Registrierung Nordrhein-Westfalen holt Pensionäre für Flüchtlingshilfe

Flüchtlingsunterkunft in Hamm: "Große Hilfsbereitschaft erkennbar"
Foto: Ina Fassbender/ dpaUm der steigenden Zahl von Flüchtlingen gerecht zu werden, will Nordrhein-Westfalen auch pensionierte Beamte aktivieren. Ministerpräsidentin Hannelore Kraft (SPD) sagte der Deutschen Presse-Agentur, es hätten sich bereits 150 Pensionäre aus dem Bereich des Innenministeriums gemeldet. "Da ist schon eine große Hilfsbereitschaft erkennbar." Nach Polizeibeamten würden nun ehemalige Lehrer und weitere Pensionäre angeschrieben.
Die Pensionäre sollen eingesetzt werden, um Neuankömmlinge in Erstaufnahme-Einrichtungen des Landes zu registrieren. Für die Aufgabe sollen sie bezahlt werden. Derzeit kommen rund tausend Flüchtlinge täglich nach NRW - 90.000 werden insgesamt in diesem Jahr erwartet.
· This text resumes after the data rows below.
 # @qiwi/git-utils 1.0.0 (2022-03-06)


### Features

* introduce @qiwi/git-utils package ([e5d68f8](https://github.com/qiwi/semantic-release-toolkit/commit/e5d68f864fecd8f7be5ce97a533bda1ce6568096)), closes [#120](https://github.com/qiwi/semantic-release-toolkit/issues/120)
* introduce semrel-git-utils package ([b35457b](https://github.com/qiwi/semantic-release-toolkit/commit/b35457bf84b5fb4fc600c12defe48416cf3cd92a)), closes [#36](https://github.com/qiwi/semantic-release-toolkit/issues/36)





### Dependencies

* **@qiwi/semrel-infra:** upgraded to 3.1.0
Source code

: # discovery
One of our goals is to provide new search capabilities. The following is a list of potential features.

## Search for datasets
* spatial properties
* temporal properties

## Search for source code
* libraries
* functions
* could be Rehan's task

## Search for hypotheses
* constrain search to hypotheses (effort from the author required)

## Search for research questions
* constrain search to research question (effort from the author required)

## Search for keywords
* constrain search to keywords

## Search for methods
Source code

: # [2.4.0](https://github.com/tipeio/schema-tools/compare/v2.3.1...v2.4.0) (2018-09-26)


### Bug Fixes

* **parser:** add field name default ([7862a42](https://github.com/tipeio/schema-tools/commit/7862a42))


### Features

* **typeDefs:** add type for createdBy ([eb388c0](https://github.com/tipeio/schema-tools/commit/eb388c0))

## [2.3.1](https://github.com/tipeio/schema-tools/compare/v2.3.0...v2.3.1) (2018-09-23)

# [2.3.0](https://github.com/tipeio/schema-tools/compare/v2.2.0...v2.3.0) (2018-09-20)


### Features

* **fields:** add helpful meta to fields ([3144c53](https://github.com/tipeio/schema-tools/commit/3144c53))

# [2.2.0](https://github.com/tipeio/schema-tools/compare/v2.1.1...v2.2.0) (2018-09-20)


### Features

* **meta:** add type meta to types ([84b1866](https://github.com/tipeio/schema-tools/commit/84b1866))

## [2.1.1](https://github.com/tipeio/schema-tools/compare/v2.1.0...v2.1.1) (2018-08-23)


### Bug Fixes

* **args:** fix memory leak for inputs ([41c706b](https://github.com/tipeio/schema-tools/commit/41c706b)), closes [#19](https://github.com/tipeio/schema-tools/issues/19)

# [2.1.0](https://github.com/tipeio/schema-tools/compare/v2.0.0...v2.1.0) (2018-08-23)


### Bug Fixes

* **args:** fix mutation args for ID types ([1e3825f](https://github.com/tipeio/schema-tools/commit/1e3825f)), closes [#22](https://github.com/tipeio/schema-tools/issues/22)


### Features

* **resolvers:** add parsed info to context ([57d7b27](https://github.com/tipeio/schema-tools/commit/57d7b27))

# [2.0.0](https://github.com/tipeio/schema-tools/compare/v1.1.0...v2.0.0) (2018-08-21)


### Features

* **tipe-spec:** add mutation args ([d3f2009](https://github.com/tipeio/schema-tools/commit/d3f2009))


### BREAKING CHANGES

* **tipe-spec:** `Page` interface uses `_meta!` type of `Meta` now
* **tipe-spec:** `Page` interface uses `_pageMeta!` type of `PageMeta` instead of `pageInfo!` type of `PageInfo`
Das größte Problem sei der Bearbeitungsstau bei den Anträgen, kritisierte Kraft. "Der Bund muss im Herbst verbindlich zusagen, wie er über das Bisherige hinaus seiner Verantwortung bei der Flüchtlingsbetreuung nachkommen wird. Wir können uns monatelange Verhandlungen nicht leisten." Nötig seien mehr sogenannte Entscheider beim Bundesamt für Migration und Flüchtlinge und mehr bundeseigene Flächen und Gebäude.
Kraft appellierte auch an Arbeitgeber, Beschäftigte freizustellen, die sich ehrenamtlich für Flüchtlinge engagieren. Diese Hilfe sei weiterhin unverzichtbar.
Die SPD-Politikerin mahnte dazu, angesichts sinkender Akzeptanz der Bevölkerung sensibel mit dem Thema Flüchtlinge umzugehen - auch sprachlich. Dies sei dem bayerischen Ministerpräsidenten Horst Seehofer (CSU) mit seiner Kritik an "massenhaftem Missbrauch" des Asylrechts nicht geglückt. "Das ist keine verantwortungsvolle Kommunikation. Niemand verlässt sein Heimatland leichten Herzens, sondern nur, wenn er Tod und Verfolgung fürchtet oder für sich und seine Familie keine Perspektive sieht."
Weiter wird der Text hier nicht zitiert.